In this case report, glecaprevir/pibrentasvir and sofosbuvir have been used safely and effectively in combination to treat a patient with Child-Pugh B cirrhosis who had failed previous treatment and was harbouring the Y93H NS5A resistance associated substitution. The patient was not eligible for liver transplant and had very limited treatment options. Without treatment, his disease was likely to continue to progress.

The patient did not experience any side effects on medication and achieved a sustained virological response despite relapse following previous directly acting antiviral therapies. He has also experienced an improvement in his liver status since treatment.

Where all other treatments have failed and in patients where other options are not appropriate, the use of glecaprevir/pibrentasvir can be a suitable option for patients with Child-Pugh B cirrhosis. The risks associated with therapy must first be explained to the patient but in many cases the risk of not treating the patient is likely to outweigh the risk of treating.

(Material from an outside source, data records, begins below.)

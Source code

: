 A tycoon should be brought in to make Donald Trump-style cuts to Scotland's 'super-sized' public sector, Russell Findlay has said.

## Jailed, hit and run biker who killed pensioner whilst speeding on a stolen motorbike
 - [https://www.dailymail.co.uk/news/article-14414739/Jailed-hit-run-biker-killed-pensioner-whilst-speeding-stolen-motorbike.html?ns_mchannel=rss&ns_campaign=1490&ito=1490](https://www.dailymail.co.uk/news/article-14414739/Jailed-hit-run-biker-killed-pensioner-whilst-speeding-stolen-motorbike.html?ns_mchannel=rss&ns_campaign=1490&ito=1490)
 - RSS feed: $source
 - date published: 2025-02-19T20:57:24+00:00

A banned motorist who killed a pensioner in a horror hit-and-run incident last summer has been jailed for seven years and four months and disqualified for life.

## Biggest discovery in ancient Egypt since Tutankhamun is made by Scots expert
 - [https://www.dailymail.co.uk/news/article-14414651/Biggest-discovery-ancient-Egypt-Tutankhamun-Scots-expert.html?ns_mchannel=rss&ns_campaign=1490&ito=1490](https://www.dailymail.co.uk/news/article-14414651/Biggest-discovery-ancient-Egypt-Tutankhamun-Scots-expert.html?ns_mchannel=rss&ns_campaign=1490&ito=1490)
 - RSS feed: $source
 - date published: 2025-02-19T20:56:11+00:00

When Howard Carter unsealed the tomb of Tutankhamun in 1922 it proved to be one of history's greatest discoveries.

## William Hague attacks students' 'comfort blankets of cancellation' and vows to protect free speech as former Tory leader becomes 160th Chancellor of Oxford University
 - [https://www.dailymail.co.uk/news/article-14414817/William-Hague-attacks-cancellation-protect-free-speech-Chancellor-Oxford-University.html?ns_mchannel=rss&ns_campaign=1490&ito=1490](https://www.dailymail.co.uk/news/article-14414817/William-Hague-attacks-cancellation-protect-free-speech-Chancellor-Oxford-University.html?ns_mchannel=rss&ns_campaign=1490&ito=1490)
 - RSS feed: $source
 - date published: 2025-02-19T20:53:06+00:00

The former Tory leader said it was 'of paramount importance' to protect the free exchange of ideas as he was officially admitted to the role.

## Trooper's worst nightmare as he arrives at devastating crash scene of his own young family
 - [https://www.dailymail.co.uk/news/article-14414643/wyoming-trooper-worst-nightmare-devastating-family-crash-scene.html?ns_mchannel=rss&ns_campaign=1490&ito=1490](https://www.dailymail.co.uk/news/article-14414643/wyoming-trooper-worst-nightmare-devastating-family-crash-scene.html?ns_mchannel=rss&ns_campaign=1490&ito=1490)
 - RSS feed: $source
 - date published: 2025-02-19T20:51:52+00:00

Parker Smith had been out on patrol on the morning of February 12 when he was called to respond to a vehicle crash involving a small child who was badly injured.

Close follow-up of these patients is recommended. Given that the risks of decompensation we followed, the patient weekly initially and then fortnightly until the end of treatment.

Learning points.

  • Use of glecaprevir/pibrentasvir (and other newer generation protease inhibitor medications) may be appropriate in patients with decompensated cirrhosis (Child-Pugh B) following a risk benefit analysis and when alternative options for therapy including treatment post liver transplantation are not appropriate.

  • Experience with the use of glecaprevir and voxilaprevir (newer generation protease inhibitor medications) in patients with decompensated cirrhosis (Child-Pugh B) is limited and risks in these settings are largely based on concerns from the effects of earlier protease inhibitor therapies such as paritaprevir.

  • Protease inhibitor therapy should not be used in patients with Child-Pugh C cirrhosis as drug exposure is significantly increased relative to patients with normal hepatic function and significant recovery in status post treatment in this group is unlikely.

Acknowledgments

The authors thank Laura Allen for providing proof reading of the case report. The authors would also like to thank Matthijs Backx, Owen Seddon, Lorraine Wall, Kerry Rockey, Delyth Tomkinson and Brijesh Srivastava for providing care to the patient during and before his treatment.

Footnotes

Contributors: All authors contributed to the manuscript. MI is the first author. He wrote the original report and co-ordinated responses from other authors to produce the final version. RO, SN and BH reviewed and contributed to the case report. BH is the senior author who prompted the writing of the case report and provided guidance on the direction/main message of the report.

Funding: The authors have not declared a specific grant for this research from any funding agency in the public, commercial or not-for-profit sectors.

Competing interests: BH has received unrestricted educational grants, payments for advisory boards and payments for presentations from Jannen, Gilead, BMS, Abbvie and Merck in relation to hepatitis C products. He has also received funding from Gilead, Merck, Abbvie and BMS for running meetings in relation to hepatitis C in Wales. He has secured unrestricted funding from Abbvie, Merck and Gilead for project work related to management of hepatitis C. All his disclosures are visible. None of the other authors have any conflicts of interest.

Patient consent for publication: Obtained.

Provenance and peer review: Not commissioned; externally peer reviewed.